Towards Organoid-Driven Cancer Precision Medicine
Precision Medicine has traditionally focused on genome sequencing to match patients to the most likely effective treatment. This approach, while increasingly effective, is nonetheless limited by our imperfect understanding of the genome and its mutations. To address this limitation, Dr. Elemento has initiated a wide-ranging, pan-cancer tumor avatar program levering tumor organoid ex vivo culture and state-of-the-art high-throughput drug screening. Dr. Elemento’s work seeks to inform therapy selection using empirical drug testing, including drug combinations. Dr. Elemento’s team is also actively exploring a variety of technological improvements for organoid technology from CRISPR screening, to immune co-cultures and new matrices. This seminar will provide a comprehensive overview of Dr. Elemento’s research program, discuss opportunities and challenges in the use of organoids for precision medicine, and describe the long-term vision for this exciting field.
Olivier Elemento, Ph.D., is Director of the Englander Institute for Precision Medicine at Weill Cornell Medicine. Additionally, Dr. Elemento serves as Associate Director of the Institute for Computational Biomedicine and guides students not only as Professor of Physiology and Biophysics, but also Computational Genomics in Computational Biomedicine.
Dr. Elemento’s lab combines Big Data analytics with experimentation to develop new ways to help prevent, diagnose, understand, treat, and cure cancer. Dr. Elemento’sresearch involves routine use of ultrafast DNA sequencing, proteomics, high-performance computing, mathematical modeling, and artificial intelligence/machine learning.

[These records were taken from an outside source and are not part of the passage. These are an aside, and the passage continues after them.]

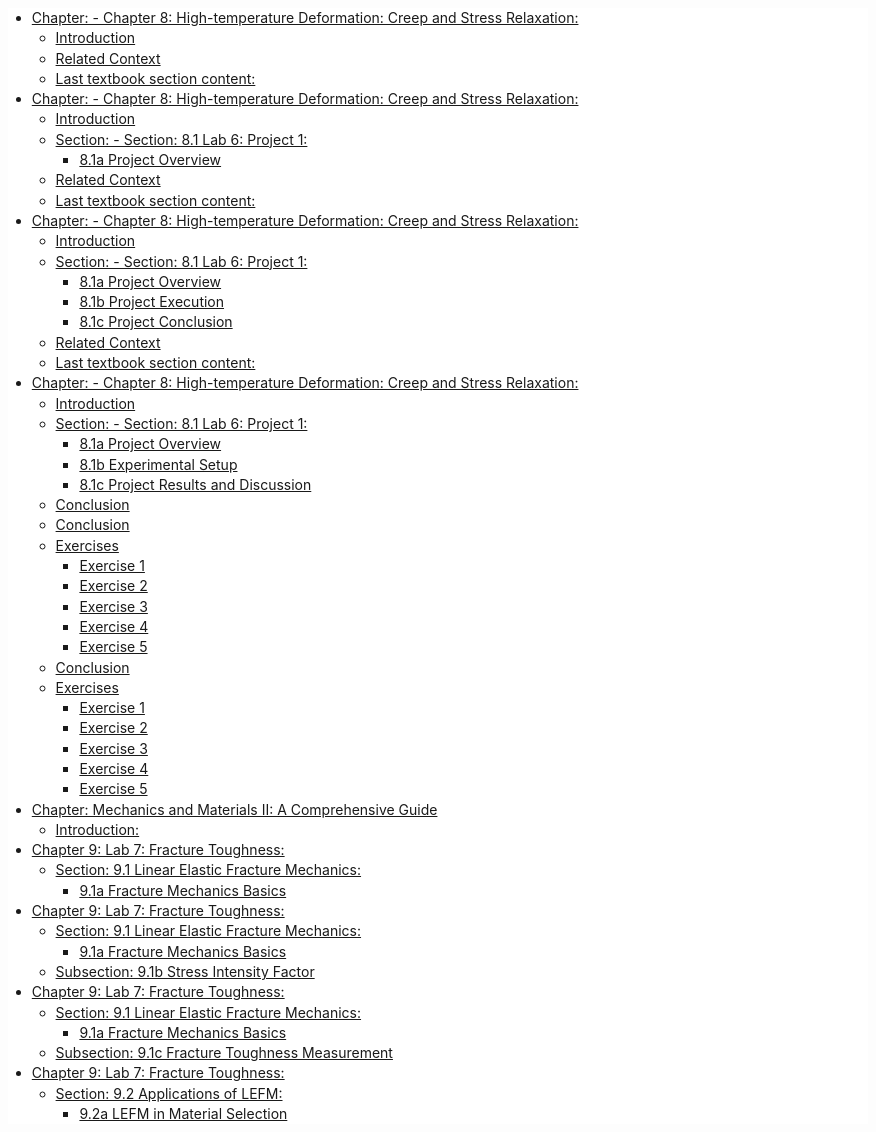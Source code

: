   - [Chapter: - Chapter 8: High-temperature Deformation: Creep and Stress Relaxation:](#Chapter:---Chapter-8:-High-temperature-Deformation:-Creep-and-Stress-Relaxation:)
    - [Introduction](#Introduction)
    - [Related Context](#Related-Context)
    - [Last textbook section content:](#Last-textbook-section-content:)
  - [Chapter: - Chapter 8: High-temperature Deformation: Creep and Stress Relaxation:](#Chapter:---Chapter-8:-High-temperature-Deformation:-Creep-and-Stress-Relaxation:)
    - [Introduction](#Introduction)
    - [Section: - Section: 8.1 Lab 6: Project 1:](#Section:---Section:-8.1-Lab-6:-Project-1:)
      - [8.1a Project Overview](#8.1a-Project-Overview)
    - [Related Context](#Related-Context)
    - [Last textbook section content:](#Last-textbook-section-content:)
  - [Chapter: - Chapter 8: High-temperature Deformation: Creep and Stress Relaxation:](#Chapter:---Chapter-8:-High-temperature-Deformation:-Creep-and-Stress-Relaxation:)
    - [Introduction](#Introduction)
    - [Section: - Section: 8.1 Lab 6: Project 1:](#Section:---Section:-8.1-Lab-6:-Project-1:)
      - [8.1a Project Overview](#8.1a-Project-Overview)
      - [8.1b Project Execution](#8.1b-Project-Execution)
      - [8.1c Project Conclusion](#8.1c-Project-Conclusion)
    - [Related Context](#Related-Context)
    - [Last textbook section content:](#Last-textbook-section-content:)
  - [Chapter: - Chapter 8: High-temperature Deformation: Creep and Stress Relaxation:](#Chapter:---Chapter-8:-High-temperature-Deformation:-Creep-and-Stress-Relaxation:)
    - [Introduction](#Introduction)
    - [Section: - Section: 8.1 Lab 6: Project 1:](#Section:---Section:-8.1-Lab-6:-Project-1:)
      - [8.1a Project Overview](#8.1a-Project-Overview)
      - [8.1b Experimental Setup](#8.1b-Experimental-Setup)
      - [8.1c Project Results and Discussion](#8.1c-Project-Results-and-Discussion)
    - [Conclusion](#Conclusion)
    - [Conclusion](#Conclusion)
    - [Exercises](#Exercises)
      - [Exercise 1](#Exercise-1)
      - [Exercise 2](#Exercise-2)
      - [Exercise 3](#Exercise-3)
      - [Exercise 4](#Exercise-4)
      - [Exercise 5](#Exercise-5)
    - [Conclusion](#Conclusion)
    - [Exercises](#Exercises)
      - [Exercise 1](#Exercise-1)
      - [Exercise 2](#Exercise-2)
      - [Exercise 3](#Exercise-3)
      - [Exercise 4](#Exercise-4)
      - [Exercise 5](#Exercise-5)
  - [Chapter: Mechanics and Materials II: A Comprehensive Guide](#Chapter:-Mechanics-and-Materials-II:-A-Comprehensive-Guide)
    - [Introduction:](#Introduction:)
  - [Chapter 9: Lab 7: Fracture Toughness:](#Chapter-9:-Lab-7:-Fracture-Toughness:)
    - [Section: 9.1 Linear Elastic Fracture Mechanics:](#Section:-9.1-Linear-Elastic-Fracture-Mechanics:)
      - [9.1a Fracture Mechanics Basics](#9.1a-Fracture-Mechanics-Basics)
  - [Chapter 9: Lab 7: Fracture Toughness:](#Chapter-9:-Lab-7:-Fracture-Toughness:)
    - [Section: 9.1 Linear Elastic Fracture Mechanics:](#Section:-9.1-Linear-Elastic-Fracture-Mechanics:)
      - [9.1a Fracture Mechanics Basics](#9.1a-Fracture-Mechanics-Basics)
    - [Subsection: 9.1b Stress Intensity Factor](#Subsection:-9.1b-Stress-Intensity-Factor)
  - [Chapter 9: Lab 7: Fracture Toughness:](#Chapter-9:-Lab-7:-Fracture-Toughness:)
    - [Section: 9.1 Linear Elastic Fracture Mechanics:](#Section:-9.1-Linear-Elastic-Fracture-Mechanics:)
      - [9.1a Fracture Mechanics Basics](#9.1a-Fracture-Mechanics-Basics)
    - [Subsection: 9.1c Fracture Toughness Measurement](#Subsection:-9.1c-Fracture-Toughness-Measurement)
  - [Chapter 9: Lab 7: Fracture Toughness:](#Chapter-9:-Lab-7:-Fracture-Toughness:)
    - [Section: 9.2 Applications of LEFM:](#Section:-9.2-Applications-of-LEFM:)
      - [9.2a LEFM in Material Selection](#9.2a-LEFM-in-Material-Selection)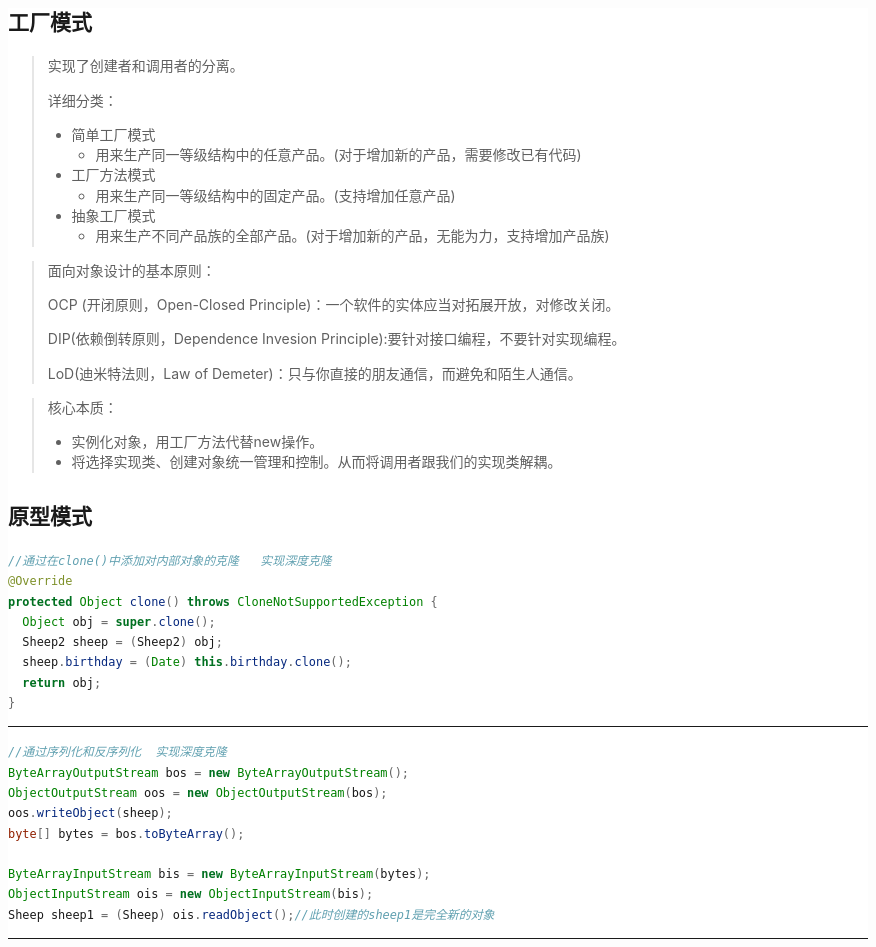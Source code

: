 ## 工厂模式

> 实现了创建者和调用者的分离。
>
> 详细分类：
>
> + 简单工厂模式
>   + 用来生产同一等级结构中的任意产品。(对于增加新的产品，需要修改已有代码)
> + 工厂方法模式
>   + 用来生产同一等级结构中的固定产品。(支持增加任意产品)
> + 抽象工厂模式
>   + 用来生产不同产品族的全部产品。(对于增加新的产品，无能为力，支持增加产品族)

>面向对象设计的基本原则：
>
>OCP (开闭原则，Open-Closed Principle)：一个软件的实体应当对拓展开放，对修改关闭。
>
>DIP(依赖倒转原则，Dependence Invesion Principle):要针对接口编程，不要针对实现编程。
>
>LoD(迪米特法则，Law of Demeter)：只与你直接的朋友通信，而避免和陌生人通信。

> 核心本质：
>
> + 实例化对象，用工厂方法代替new操作。
> + 将选择实现类、创建对象统一管理和控制。从而将调用者跟我们的实现类解耦。

## 原型模式

```java
//通过在clone()中添加对内部对象的克隆   实现深度克隆
@Override
protected Object clone() throws CloneNotSupportedException {
  Object obj = super.clone();
  Sheep2 sheep = (Sheep2) obj;
  sheep.birthday = (Date) this.birthday.clone();
  return obj;
}
```

---

```java
//通过序列化和反序列化  实现深度克隆
ByteArrayOutputStream bos = new ByteArrayOutputStream();
ObjectOutputStream oos = new ObjectOutputStream(bos);
oos.writeObject(sheep);
byte[] bytes = bos.toByteArray();

ByteArrayInputStream bis = new ByteArrayInputStream(bytes);
ObjectInputStream ois = new ObjectInputStream(bis);
Sheep sheep1 = (Sheep) ois.readObject();//此时创建的sheep1是完全新的对象
```

---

Dr. Elemento’s areas of focus include: systems biology of regulatory networks in normal and malignant cells, with a strong focus on blood cancers (lymphomas and leukemias); cancer genomics and Precision Medicine using novel computational algorithms to identify new cancer mutations to better understand why and where cancer mutations occur, with specific interest in whether 3D chromatin architecture predicts where mutations are more likely to occur; cancer epigenetics, using high-throughput experimental approaches and pattern detection techniques to investigate what mutated cancer genes do and the genome-wide epigenomic patterns they mediate; the evolution of tumor genomes, using high-throughput sequencing to investigate how the tumor genome and epigenome change with drug treatments; machine learning to detect cancer as early as possible to guide treatment accordingly; and the development of innovative computational approaches for analysis of high-throughput data sets (for example, metabolomics, proteomics, and high-throughput sequencing) obtained from cancer cells.